'Nonsense' that British PM lied about lockdown party, says deputy
Johnson last week apologised to parliament for attending a "bring your own booze" gathering in the Downing Street garden on 20 May, 2020
An accusation by British prime minister Boris Johnson's former senior adviser that he lied to parliament about a lockdown party at his official residence is nonsense, his deputy said on Tuesday.
Johnson faces the gravest crisis of his tenure after revelations about gatherings during Covid-19 lockdowns, some when British people could not even bid farewell in person to dying relatives and the Queen was mourning her husband.
Propelled into the top job to "get Brexit done", Johnson won his party's biggest majority in more than 30 years but now faces calls to resign from opponents and even some of his own lawmakers.
Asked if the prime minister was doomed if it could be proved he lied about one of the Downing Street parties, Deputy Prime Minister Dominic Raab said: "Look, the suggestion that he's lied is nonsense.
"He's made it very clear to the House of Commons, took questions on this, that he thought it was a work event," he told Times Radio. However, Raab agreed in later interviews that on principle, if a prime minister deliberately lied to parliament, it was a resigning matter.
Johnson last week apologised to parliament for attending a "bring your own booze" gathering in the Downing Street garden on 20 May, 2020. He said he had thought it was a work event and that he attended for 25 minutes to thank staff.
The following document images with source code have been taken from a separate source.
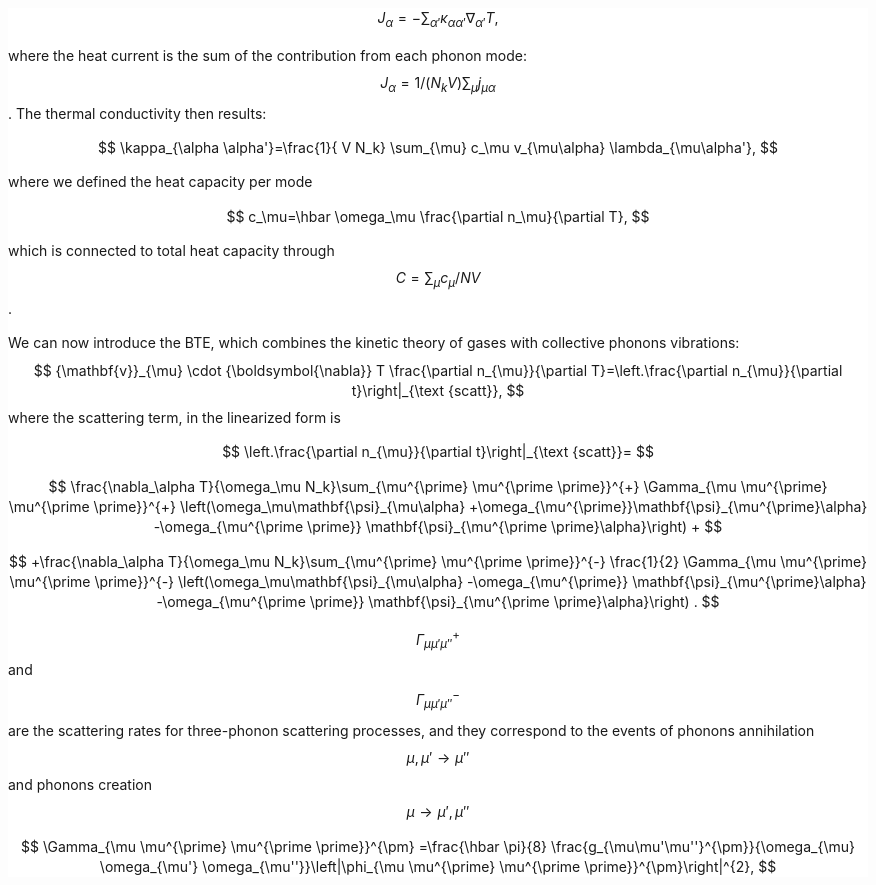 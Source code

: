 $$
J_{\alpha}=-\sum_{\alpha'}\kappa_{\alpha\alpha'} \nabla_{\alpha'} T,
$$

where the heat current is the sum of the contribution from each phonon mode: $$J_\alpha = 1/(N_k V)\sum_\mu j_{\mu\alpha}$$.
The thermal conductivity then results:

$$
\kappa_{\alpha \alpha'}=\frac{1}{ V N_k} \sum_{\mu} c_\mu v_{\mu\alpha} \lambda_{\mu\alpha'},
$$

where we defined the heat capacity per mode

$$
c_\mu=\hbar \omega_\mu \frac{\partial n_\mu}{\partial T},
$$

which is connected to total heat capacity through $$C = \sum_\mu c_\mu /NV$$.

We can now introduce the BTE, which combines the kinetic theory of gases with collective phonons vibrations:
$$
{\mathbf{v}}_{\mu} \cdot {\boldsymbol{\nabla}} T \frac{\partial n_{\mu}}{\partial T}=\left.\frac{\partial n_{\mu}}{\partial t}\right|_{\text {scatt}},
$$
where the scattering term, in the linearized form is

$$
\left.\frac{\partial n_{\mu}}{\partial t}\right|_{\text {scatt}}=
$$

$$
\frac{\nabla_\alpha T}{\omega_\mu N_k}\sum_{\mu^{\prime} \mu^{\prime \prime}}^{+} \Gamma_{\mu \mu^{\prime}  \mu^{\prime \prime}}^{+}
\left(\omega_\mu\mathbf{\psi}_{\mu\alpha}
+\omega_{\mu^{\prime}}\mathbf{\psi}_{\mu^{\prime}\alpha}
-\omega_{\mu^{\prime \prime}} \mathbf{\psi}_{\mu^{\prime \prime}\alpha}\right)
+
$$

$$
+\frac{\nabla_\alpha T}{\omega_\mu N_k}\sum_{\mu^{\prime} \mu^{\prime \prime}}^{-}  \frac{1}{2} \Gamma_{\mu  \mu^{\prime} \mu^{\prime \prime}}^{-}
\left(\omega_\mu\mathbf{\psi}_{\mu\alpha}
-\omega_{\mu^{\prime}} \mathbf{\psi}_{\mu^{\prime}\alpha}
-\omega_{\mu^{\prime \prime}} \mathbf{\psi}_{\mu^{\prime \prime}\alpha}\right) .
$$

$$\Gamma^{+}_{\mu\mu'\mu''}$$  and $$\Gamma^{-}_{\mu\mu'\mu''}$$  are the scattering rates for three-phonon scattering processes, and they correspond to the events of phonons annihilation $$\mu, \mu'\rightarrow\mu''$$  and phonons creation $$\mu \rightarrow\mu',\mu''$$  

$$
\Gamma_{\mu \mu^{\prime} \mu^{\prime \prime}}^{\pm} =\frac{\hbar \pi}{8} \frac{g_{\mu\mu'\mu''}^{\pm}}{\omega_{\mu} \omega_{\mu'} \omega_{\mu''}}\left|\phi_{\mu \mu^{\prime} \mu^{\prime \prime}}^{\pm}\right|^{2},
$$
"I believed implicitly that this was a work event, but with hindsight, I should have sent everyone back inside," Johnson told parliament on Jan. 12.
But Dominic Cummings, an architect of Britain's departure from the European Union and a former senior adviser who left government under acrimonious terms in November 2020, said that Johnson had agreed the drinks party should go ahead.
'BROKE THE RULES'
Cummings said that he and at least one other adviser told Principal Private Secretary (PPS) Martin Reynolds, the official who invited people to the party, that it should not go ahead.
The warning was sent via email, according to Cummings.
"I told the PPS the invite broke the rules," he said. "The idea that the PPS would be challenged by two of the most senior people in the building, say he'd check with the PM then not — is not credible."
Raab said he would not speculate about hypotheticals and repeatedly refused to say how the two versions of events could be reconciled.
"It is quite right to say that both accounts cannot be reconciled, and the prime minister has been very clear that what has been suggested overnight is not true," he said.
Johnson's apology came after ITV News published an email invitation from Reynolds to the event. Cummings said that after being recommended to cancel the invitation, Reynolds checked with Johnson if it should go ahead.
"The PM agreed it should," Cummings said in his blog. "The events of 20 May alone, never mind the string of other events, mean the PM lied to parliament about parties," he wrote.
Senior civil servant Sue Gray is investigating about a dozen allegations of rule-breaking by Johnson, his team and officials at 10 Downing Street. Senior ministers have said people needed to wait for the conclusion of her inquiry.
However, the scandals have seen his and the Conservative Party's ratings plummet.
"It is clear that there was a culture inside Number 10 where even if rules were not technically broken, the spirit of the rules were, and this is completely unacceptable," junior health minister Maria Caulfield said on her website.